What are the challenges facing fixed income investors today?

Daniel E. Chornous, Chief Investment Officer

Yields are very low right now and likely to rise for maybe years - could be a decade, could be longer - as we get to historically normal levels of interest rates. The returns that you're going to earn through that period are probably below those that you've embedded in the savings plans, so how do you add to that? The traditional way of boosting returns above yield would be to anticipate interest rate movement: sell bonds before they go down, buy bonds before they rise... but the testing that we've done on that is that is a really low predictable source of returns. A more predictable and stable source of returns is to accept additional risk premia in your fixed income exposure so rather than owning all sovereign bonds, how about blending in a little bit of provincial bonds, or even some investment-grade securities or with even a smaller amount, how about some high-yield securities, securities outside of this country. Maybe some emerging market debt, maybe emerging market local currency debts. There's quite a rich palate of risk premia available to blend together. When we do that, we get higher returns or yields into the portfolio that reflect the additional risks that you're taking, but by blending it through financial mathematics, or optimization, sometimes you can get higher returns with lower levels of volatility and that's actually our goal.

Why is it important to diversify your fixed-income holdings?

Dagmara Fijalkowski, Head, Global Fixed Income and Currencies

Fixed income is not what it used to be twenty years ago, fifteen years ago, or even ten years ago. There has been a massive evolution in fixed income over my career. I would say there are three key drivers that I would highlight. One is the growth in the stock of debt, particularly in the era of quantitative easing since the financial crisis, but remember, interest rates were low even before. If I look between 2003 and 2018, so the last fifteen years, the global stock of debt has grown from 100 trillion dollars, roughly, to 250 trillion dollars so one factor is abundance of debt. The other factor which is also aided by low interest rates is an increased number of issuers. Even if we look just at sovereign issuers, for example emerging market countries, the emerging market sovereign index in 2003 had 32 countries in it. Today it has 67. Again, a huge increase in the breadth of the index. That's a sovereign example, but the same applies to corporate. And finally, over the past 15 or 10 years in particular, the growth in data availability and computing power has created massive opportunities for analysts to dig deeper and be able to extract more information from the data to help them make decisions to add value. The abundance of these opportunities has created more opportunities for tactical asset allocation and active management in fixed income despite the drop in interest rates that accompanied these events. Generally, I would say that fixed income management became more specialized over that time, and fixed income portfolio management has more opportunities to add value than at any time in my entire career.

What are some of the levers RBC GAM uses to manage fixed-income portfolios?

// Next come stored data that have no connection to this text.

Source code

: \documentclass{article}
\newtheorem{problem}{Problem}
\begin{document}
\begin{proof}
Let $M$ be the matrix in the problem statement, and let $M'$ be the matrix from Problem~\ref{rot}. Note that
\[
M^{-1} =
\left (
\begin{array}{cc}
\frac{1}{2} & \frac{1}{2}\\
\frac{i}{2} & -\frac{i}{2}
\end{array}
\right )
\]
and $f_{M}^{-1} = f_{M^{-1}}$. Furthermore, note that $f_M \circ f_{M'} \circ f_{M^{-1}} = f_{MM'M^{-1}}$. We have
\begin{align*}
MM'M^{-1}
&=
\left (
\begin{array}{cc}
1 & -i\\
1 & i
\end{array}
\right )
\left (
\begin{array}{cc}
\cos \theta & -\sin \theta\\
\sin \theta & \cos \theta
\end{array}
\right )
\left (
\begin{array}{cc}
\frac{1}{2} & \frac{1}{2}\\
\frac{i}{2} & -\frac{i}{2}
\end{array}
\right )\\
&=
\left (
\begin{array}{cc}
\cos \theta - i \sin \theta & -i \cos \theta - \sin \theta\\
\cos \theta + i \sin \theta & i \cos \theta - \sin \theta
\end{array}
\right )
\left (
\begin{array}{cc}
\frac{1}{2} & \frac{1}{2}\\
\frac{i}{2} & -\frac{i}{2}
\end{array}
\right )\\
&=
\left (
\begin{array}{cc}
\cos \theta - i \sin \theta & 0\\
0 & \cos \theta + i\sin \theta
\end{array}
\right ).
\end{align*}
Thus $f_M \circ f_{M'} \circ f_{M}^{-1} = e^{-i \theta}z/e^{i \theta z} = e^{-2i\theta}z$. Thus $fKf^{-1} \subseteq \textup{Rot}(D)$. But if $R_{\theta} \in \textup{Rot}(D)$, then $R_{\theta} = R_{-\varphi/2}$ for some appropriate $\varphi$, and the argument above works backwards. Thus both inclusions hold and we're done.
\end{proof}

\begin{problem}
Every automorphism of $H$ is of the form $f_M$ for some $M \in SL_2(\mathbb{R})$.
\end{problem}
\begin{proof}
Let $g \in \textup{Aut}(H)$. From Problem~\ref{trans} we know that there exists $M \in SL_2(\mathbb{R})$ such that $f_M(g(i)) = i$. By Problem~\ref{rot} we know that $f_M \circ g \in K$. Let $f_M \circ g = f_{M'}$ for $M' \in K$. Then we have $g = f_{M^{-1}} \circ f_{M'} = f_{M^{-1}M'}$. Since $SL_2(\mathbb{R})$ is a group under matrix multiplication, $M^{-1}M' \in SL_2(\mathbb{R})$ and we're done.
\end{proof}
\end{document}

Dagmara Fijalkowski, Head, Global Fixed Income and Currencies

Let's start with a description of our credit abilities. We go through the entire range of credit opportunities from investment-grade to high-yield and emerging markets and we have deep credit teams doing analysis on the ground in several locations globally. Another lever would be a decision about investing within Canada or outside of Canadian fixed income markets. The management of a yield curve, or yield curves actually since we're investing outside of Canada, active currency management and of course, interest rate management duration decisions.